* _Exercise aim_
Reproduce all entries verbatim, with nothing added or dropped.

"""

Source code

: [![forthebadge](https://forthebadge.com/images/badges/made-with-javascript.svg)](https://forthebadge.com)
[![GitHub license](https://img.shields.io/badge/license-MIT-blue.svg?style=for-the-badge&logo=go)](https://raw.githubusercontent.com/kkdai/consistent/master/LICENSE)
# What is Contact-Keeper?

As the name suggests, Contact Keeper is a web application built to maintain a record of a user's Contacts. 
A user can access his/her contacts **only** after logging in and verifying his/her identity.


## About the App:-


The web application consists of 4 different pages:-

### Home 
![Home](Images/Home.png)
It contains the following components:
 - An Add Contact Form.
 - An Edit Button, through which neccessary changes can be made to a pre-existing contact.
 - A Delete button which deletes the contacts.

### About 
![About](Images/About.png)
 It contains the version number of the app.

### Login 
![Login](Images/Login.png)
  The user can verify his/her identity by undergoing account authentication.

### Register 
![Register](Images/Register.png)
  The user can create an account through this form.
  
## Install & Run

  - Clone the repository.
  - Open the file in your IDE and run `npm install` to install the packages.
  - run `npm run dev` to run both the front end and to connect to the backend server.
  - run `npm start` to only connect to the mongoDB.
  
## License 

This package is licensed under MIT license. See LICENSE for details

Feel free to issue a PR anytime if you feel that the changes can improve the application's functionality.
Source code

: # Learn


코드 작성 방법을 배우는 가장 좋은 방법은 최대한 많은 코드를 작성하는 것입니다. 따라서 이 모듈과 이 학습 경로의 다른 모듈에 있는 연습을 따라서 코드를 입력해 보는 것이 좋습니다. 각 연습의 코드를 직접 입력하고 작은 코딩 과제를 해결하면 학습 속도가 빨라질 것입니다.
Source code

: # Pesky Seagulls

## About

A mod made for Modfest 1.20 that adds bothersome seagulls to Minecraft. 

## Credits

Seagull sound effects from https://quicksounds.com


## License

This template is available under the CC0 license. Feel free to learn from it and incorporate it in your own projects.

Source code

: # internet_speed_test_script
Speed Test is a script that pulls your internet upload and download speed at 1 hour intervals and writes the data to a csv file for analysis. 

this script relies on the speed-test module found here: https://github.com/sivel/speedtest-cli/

"""

* _Result_
Source code

: [![forthebadge](https://forthebadge.com/images/badges/made-with-javascript.svg)](https://forthebadge.com)
[![GitHub license](https://img.shields.io/badge/license-MIT-blue.svg?style=for-the-badge&logo=go)](https://raw.githubusercontent.com/kkdai/consistent/master/LICENSE)
# What is Contact-Keeper?

As the name suggests, Contact Keeper is a web application built to maintain a record of a user's Contacts. 
A user can access his/her contacts **only** after logging in and verifying his/her identity.


## About the App:-


The web application consists of 4 different pages:-

### Home 
![Home](Images/Home.png)
It contains the following components:
 - An Add Contact Form.
 - An Edit Button, through which neccessary changes can be made to a pre-existing contact.
 - A Delete button which deletes the contacts.

### About 
![About](Images/About.png)
 It contains the version number of the app.

### Login 
![Login](Images/Login.png)
  The user can verify his/her identity by undergoing account authentication.

### Register 
![Register](Images/Register.png)
  The user can create an account through this form.
  
## Install & Run

  - Clone the repository.
  - Open the file in your IDE and run `npm install` to install the packages.
  - run `npm run dev` to run both the front end and to connect to the backend server.
  - run `npm start` to only connect to the mongoDB.
  
## License 

This package is licensed under MIT license. See LICENSE for details

Feel free to issue a PR anytime if you feel that the changes can improve the application's functionality.
Source code

: # Learn


코드 작성 방법을 배우는 가장 좋은 방법은 최대한 많은 코드를 작성하는 것입니다. 따라서 이 모듈과 이 학습 경로의 다른 모듈에 있는 연습을 따라서 코드를 입력해 보는 것이 좋습니다. 각 연습의 코드를 직접 입력하고 작은 코딩 과제를 해결하면 학습 속도가 빨라질 것입니다.
Source code

: # Pesky Seagulls

## About

A mod made for Modfest 1.20 that adds bothersome seagulls to Minecraft. 

## Credits

Seagull sound effects from https://quicksounds.com


## License

This template is available under the CC0 license. Feel free to learn from it and incorporate it in your own projects.

Source code

: # internet_speed_test_script
Speed Test is a script that pulls your internet upload and download speed at 1 hour intervals and writes the data to a csv file for analysis. 

this script relies on the speed-test module found here: https://github.com/sivel/speedtest-cli/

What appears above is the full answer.